La escuela no queda cerca a nada. Sara, una pequeñita de siete años, cuenta que le toca ir y volver a diario caminando por la trocha de los caballos. Muchas veces hace los dos recorridos sola, pero eso no parece importarle tanto como que su escuela esté despintada y se inunde cada que llueve. Quiere más pupitres, quiere cuadernos nuevos, un televisor en el salón y juegos didácticos para las clases.
El alcalde, David Lozada, que también subió a la reunión, se pasea por los alrededores de la cancha sin que nadie le ponga mucho cuidado. Mientras tanto, todos los habitantes de Marquetalia que alcanzaron a llegar (no están todos: en la vereda viven 77 personas), hablan con los de afuera, con los nuevos, con los que nunca han hablado. Dan entrevistas y hacen preguntas ansiosos porque entienden que quizás es su única oportunidad de ser escuchados por quienes tienen el poder de resolver sus problemas.

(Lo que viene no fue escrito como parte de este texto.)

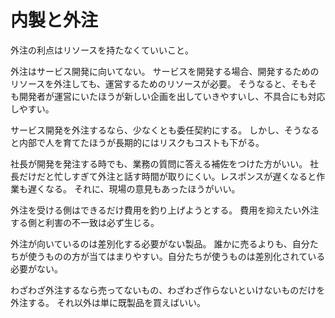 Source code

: # 内製と外注

外注の利点はリソースを持たなくていいこと。

外注はサービス開発に向いてない。
サービスを開発する場合、開発するためのリソースを外注しても、運営するためのリソースが必要。
そうなると、そもそも開発者が運営にいたほうが新しい企画を出していきやすいし、不具合にも対応しやすい。

サービス開発を外注するなら、少なくとも委任契約にする。
しかし、そうなると内部で人を育てたほうが長期的にはリスクもコストも下がる。

社長が開発を発注する時でも、業務の質問に答える補佐をつけた方がいい。
社長だけだと忙しすぎて外注と話す時間が取りにくい。レスポンスが遅くなると作業も遅くなる。
それに、現場の意見もあったほうがいい。

外注を受ける側はできるだけ費用を釣り上げようとする。
費用を抑えたい外注する側と利害の不一致は必ず生じる。

外注が向いているのは差別化する必要がない製品。
誰かに売るよりも、自分たちが使うものの方が当てはまりやすい。自分たちが使うものは差別化されている必要がない。

わざわざ外注するなら売ってないもの、わざわざ作らないといけないものだけを外注する。
それ以外は単に既製品を買えばいい。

Todas las entrevistas, todas las conversaciones, todas las insinuaciones van a lo mismo, lo obvio: ¿dónde están las Farc?, ¿hace cuánto no les toca un bombardeo?, ¿conviven con milicianos?, ¿qué se siente vivir en la cuna de la guerrilla más antigua del mundo? Y todas las respuestas tratan de dejar claro lo mismo: Marquetalia no quiere ser más sinónimo de Farc, están mamados de que el país solo los recuerde para contar la historia del Bloque Sur, de la Operación Soberanía. Hacen lo posible por recordar, como si hiciera falta, que son personas, no rarezas en un museo. Tienen las mismas necesidades, y las tienen insatisfechas: agua, luz, comida, infraestructura, salud.

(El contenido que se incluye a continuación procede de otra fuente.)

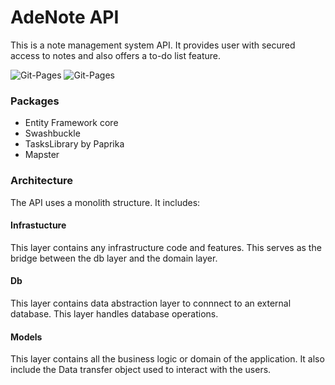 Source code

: # AdeNote API
This is a note management system API. It provides user with secured access to notes and also offers a to-do list feature.

![Git-Pages](https://github.com/Adeola-Aderibigbe/AdeNoteAPI/actions/workflows/dotnet.yml/badge.svg)              ![Git-Pages](https://github.com/Adeola-Aderibigbe/AdeNoteAPI/actions/workflows/build.yml/badge.svg)

### Packages
- Entity Framework core
- Swashbuckle
- TasksLibrary by Paprika
- Mapster

### Architecture
The API uses a monolith structure. It includes:

#### Infrastucture
This layer contains any infrastructure code and features. This serves as the bridge between the db layer and the domain layer.

#### Db
This layer contains data abstraction layer to connnect to an external database. This layer handles database operations.

#### Models
This layer contains all the business logic or domain of the application. It also include the Data transfer object used to interact with the users.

Su petición es legítima. Hace ya varios años, como parte de la violenta ofensiva contra la guerrilla por parte de Álvaro Uribe, el Ejército logró entrar y montar un comando donde antes no podía ni asomarse. Según el coronel Hoover Yarley Ríos, del Batallón Baraya de la Quinta Brigada, en Planadas, la presencia de las Farc se redujo en un 90% desde 2008. Las Farc se replegaron selva adentro, puede que en el mismo Tolima, o hacia Huila o Cauca. En Marquetalia no lo saben y no les importa. Wilson, el presidente de la vereda, dice que “no sé dónde estarán ahora, se perdieron en la cordillera, pero lo único seguro es que acá no están”.
La letra escarlata es una novela clásica estadounidense, donde una mujer acusada de adulterio debe usar en su pecho una letra A de color rojo para que todos la identifiquen. Los habitantes de Marquetalia, de Gaitania, de Planadas, incluso de todo el sur del Tolima, parecen llevar en la frente una letra escarlata que durante décadas los estigmatizó como guerrilleros y que ahora tratan de borrar para seguir adelante. Aunque, dicen, borrar el estigma no implica borrar a los guerrilleros: si se firma la paz, estarían dispuestos a trabajar la tierra junto a reinsertados.

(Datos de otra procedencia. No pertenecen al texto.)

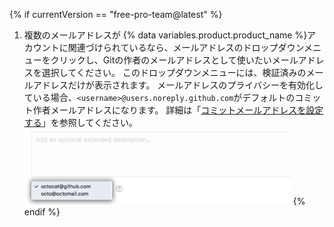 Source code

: {% if currentVersion == "free-pro-team@latest" %}
1. 複数のメールアドレスが
{% data variables.product.product_name %}アカウントに関連づけられているなら、メールアドレスのドロップダウンメニューをクリックし、Gitの作者のメールアドレスとして使いたいメールアドレスを選択してください。 このドロップダウンメニューには、検証済みのメールアドレスだけが表示されます。 メールアドレスのプライバシーを有効化している場合、`<username>@users.noreply.github.com`がデフォルトのコミット作者メールアドレスになります。  詳細は「[コミットメールアドレスを設定する](/articles/setting-your-commit-email-address)」を参照してください。
![コミットメールアドレスの選択](/assets/images/help/repository/choose-commit-email-address.png)
{% endif %}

Cae la tarde sobre la cordillera y, en el pequeño salón donde reciben clase los niños, más de cincuenta campesinos se reúnen de nuevo con los delegados del Alto Comisionado y el alcalde Lozada. Esta vez toma la palabra Wilson. El presidente de Marquetalia lee con dificultad un documento que escribió para esa reunión. Lanza generalidades sobre la demografía de la montaña y luego vuelve a lo mismo del principio: la construcción del puente. Más tarde habla de garantías para comercializar sus cultivos, de la instalación de servicios públicos, de una buena educación y una salud digna. Los reclamos son muy parecidos a los que hace más de cincuenta años Manuel Marulanda le pidió al Estado. Después de medio siglo no le ha llegado casi nada a una comunidad que resistió la guerra y no murió en el intento.